The significance of this is not so much in the Stark Law remedies themselves. The primary remedy for a Stark violation is denial of payment for a prohibited claim or required return (refund) of any amounts collected under such claim. Civil penalties may also be imposed as $15,000 for each service that violates the statute and penalties of $100,000 for arrangements designed to circumvent the Stark Statute.
Rather, the significance is in the context of the Civil False Claims Act, pursuant to which the government or a private plaintiff could seek per claim penalties and treble damages for each claim that should have been disallowed for violation of the Stark Law.
Although federal law does not authorize the government (or private parties) to bring a lawsuit for damages arising from a violation of the Anti-Kickback statute or the Stark Law, private litigants and the government alike have been successful in using alleged violations of these healthcare fraud and abuse provisions as a basis for an action under the Civil False Claims Act (“FCA”). Under the FCA, the United States (or private relators who “stand in the shoes of the government” for purposes of bringing an FCA action), may recover treble damages and per claim penalties in the amount of $5,500 to $11,000 for anyone who knowingly presents or causes to be presented a false or fraudulent claim to any federal agency or entity making payments on claims using federal funds. It is important to note that the FCA has been increasingly used by private plaintiffs in cases alleging a violation of the Anti-Kickback statute because it provides that private parties who are successful in bringing qui tam actions will receive a percentage of the recovery, attorneys fees and costs as a reward.

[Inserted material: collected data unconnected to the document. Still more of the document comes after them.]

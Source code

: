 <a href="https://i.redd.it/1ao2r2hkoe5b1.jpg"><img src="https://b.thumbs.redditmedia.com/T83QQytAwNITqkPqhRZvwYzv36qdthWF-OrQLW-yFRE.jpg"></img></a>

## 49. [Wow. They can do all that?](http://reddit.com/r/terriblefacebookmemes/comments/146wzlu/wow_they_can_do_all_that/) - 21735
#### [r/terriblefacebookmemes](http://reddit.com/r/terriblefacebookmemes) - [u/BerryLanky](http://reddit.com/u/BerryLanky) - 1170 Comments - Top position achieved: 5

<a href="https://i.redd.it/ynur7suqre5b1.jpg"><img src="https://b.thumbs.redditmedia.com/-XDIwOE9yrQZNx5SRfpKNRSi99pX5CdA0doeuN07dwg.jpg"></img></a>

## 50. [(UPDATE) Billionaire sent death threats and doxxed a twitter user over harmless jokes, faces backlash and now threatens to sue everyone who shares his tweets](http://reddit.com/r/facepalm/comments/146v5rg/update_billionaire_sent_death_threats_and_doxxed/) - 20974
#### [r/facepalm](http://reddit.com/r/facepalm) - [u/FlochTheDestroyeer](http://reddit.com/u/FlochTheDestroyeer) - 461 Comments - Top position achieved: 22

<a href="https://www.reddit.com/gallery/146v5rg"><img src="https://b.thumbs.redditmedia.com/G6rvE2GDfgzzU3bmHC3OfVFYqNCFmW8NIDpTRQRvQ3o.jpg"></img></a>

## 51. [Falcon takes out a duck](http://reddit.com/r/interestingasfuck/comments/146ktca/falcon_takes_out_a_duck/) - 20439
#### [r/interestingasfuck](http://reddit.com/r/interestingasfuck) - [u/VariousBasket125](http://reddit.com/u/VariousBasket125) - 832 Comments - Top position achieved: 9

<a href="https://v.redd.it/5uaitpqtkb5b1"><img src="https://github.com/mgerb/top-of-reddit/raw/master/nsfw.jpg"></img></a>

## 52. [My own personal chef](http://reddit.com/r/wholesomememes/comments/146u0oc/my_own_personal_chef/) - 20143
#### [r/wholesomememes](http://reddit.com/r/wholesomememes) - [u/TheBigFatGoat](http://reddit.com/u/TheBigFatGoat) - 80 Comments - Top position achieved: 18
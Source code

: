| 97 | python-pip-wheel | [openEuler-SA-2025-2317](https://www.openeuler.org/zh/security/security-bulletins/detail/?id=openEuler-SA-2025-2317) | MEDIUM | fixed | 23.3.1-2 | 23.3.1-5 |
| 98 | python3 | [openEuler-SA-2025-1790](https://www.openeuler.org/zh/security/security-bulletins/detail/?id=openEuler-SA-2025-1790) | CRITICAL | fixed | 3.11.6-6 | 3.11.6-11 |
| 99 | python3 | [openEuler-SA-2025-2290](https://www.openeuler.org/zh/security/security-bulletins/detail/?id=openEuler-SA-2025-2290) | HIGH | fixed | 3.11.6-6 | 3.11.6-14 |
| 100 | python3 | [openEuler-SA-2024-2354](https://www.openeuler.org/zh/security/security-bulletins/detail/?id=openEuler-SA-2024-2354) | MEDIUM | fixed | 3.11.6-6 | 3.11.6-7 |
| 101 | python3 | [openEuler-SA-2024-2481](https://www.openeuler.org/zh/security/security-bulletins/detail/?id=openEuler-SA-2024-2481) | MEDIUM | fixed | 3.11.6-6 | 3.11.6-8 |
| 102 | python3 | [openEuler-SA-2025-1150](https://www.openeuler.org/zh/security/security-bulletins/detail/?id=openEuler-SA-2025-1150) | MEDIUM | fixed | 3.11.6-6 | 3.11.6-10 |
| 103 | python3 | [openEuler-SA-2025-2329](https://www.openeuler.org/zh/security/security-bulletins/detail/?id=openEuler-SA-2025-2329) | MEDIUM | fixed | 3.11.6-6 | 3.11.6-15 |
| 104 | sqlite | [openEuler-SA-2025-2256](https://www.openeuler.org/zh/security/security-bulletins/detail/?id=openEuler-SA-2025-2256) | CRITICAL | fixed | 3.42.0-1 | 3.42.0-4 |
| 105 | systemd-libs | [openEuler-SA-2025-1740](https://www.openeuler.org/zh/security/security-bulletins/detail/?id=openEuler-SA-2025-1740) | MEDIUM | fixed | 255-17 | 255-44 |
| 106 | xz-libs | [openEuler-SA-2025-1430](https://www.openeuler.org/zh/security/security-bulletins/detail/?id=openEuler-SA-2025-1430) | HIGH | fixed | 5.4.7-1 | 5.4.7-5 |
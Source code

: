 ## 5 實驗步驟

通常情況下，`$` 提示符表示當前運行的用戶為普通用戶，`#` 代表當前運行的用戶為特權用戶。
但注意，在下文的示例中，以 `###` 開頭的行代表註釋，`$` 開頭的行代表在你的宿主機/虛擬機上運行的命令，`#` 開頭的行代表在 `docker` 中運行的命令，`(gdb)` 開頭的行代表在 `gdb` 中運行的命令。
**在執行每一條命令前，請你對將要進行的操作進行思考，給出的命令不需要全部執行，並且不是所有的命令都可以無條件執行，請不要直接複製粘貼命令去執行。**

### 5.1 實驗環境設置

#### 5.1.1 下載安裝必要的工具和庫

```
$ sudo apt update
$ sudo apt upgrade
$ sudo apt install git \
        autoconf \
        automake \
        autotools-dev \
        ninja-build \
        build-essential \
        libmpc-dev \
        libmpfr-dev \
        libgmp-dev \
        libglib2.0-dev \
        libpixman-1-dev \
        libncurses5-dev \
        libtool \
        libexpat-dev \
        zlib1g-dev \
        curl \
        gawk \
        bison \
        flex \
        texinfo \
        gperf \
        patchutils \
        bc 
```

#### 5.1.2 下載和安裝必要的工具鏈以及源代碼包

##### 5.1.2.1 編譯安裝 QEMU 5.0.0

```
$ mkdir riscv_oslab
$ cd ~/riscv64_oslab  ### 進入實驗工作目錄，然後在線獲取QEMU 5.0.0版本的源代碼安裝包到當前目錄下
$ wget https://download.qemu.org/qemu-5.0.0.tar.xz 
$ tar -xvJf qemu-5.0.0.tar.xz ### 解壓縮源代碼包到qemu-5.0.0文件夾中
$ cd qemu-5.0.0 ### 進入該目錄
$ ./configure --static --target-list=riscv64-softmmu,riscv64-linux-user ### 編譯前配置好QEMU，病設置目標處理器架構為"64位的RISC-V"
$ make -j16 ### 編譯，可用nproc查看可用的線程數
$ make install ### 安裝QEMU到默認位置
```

If the government were to bring a claim under the FCA, we believe that it would allege that the use of physician-owned distributors violates the Anti-Kickback statute or that the resulting services should have been disallowed for violations of the Stark Law’s self-referral provisions. The government would further argue that, as a result, none of the claims submitted by the hospitals for implantation of the medical devices supplied by the physician-owned distribution company were properly paid and are thus “false claims” within the meaning of the FCA. Under such an action, the government would contend that the medical device manufacturer knowingly assisted in the submission by the hospital of these allegedly false claims because of its allegedly improper relationship with the physician-owned distributor.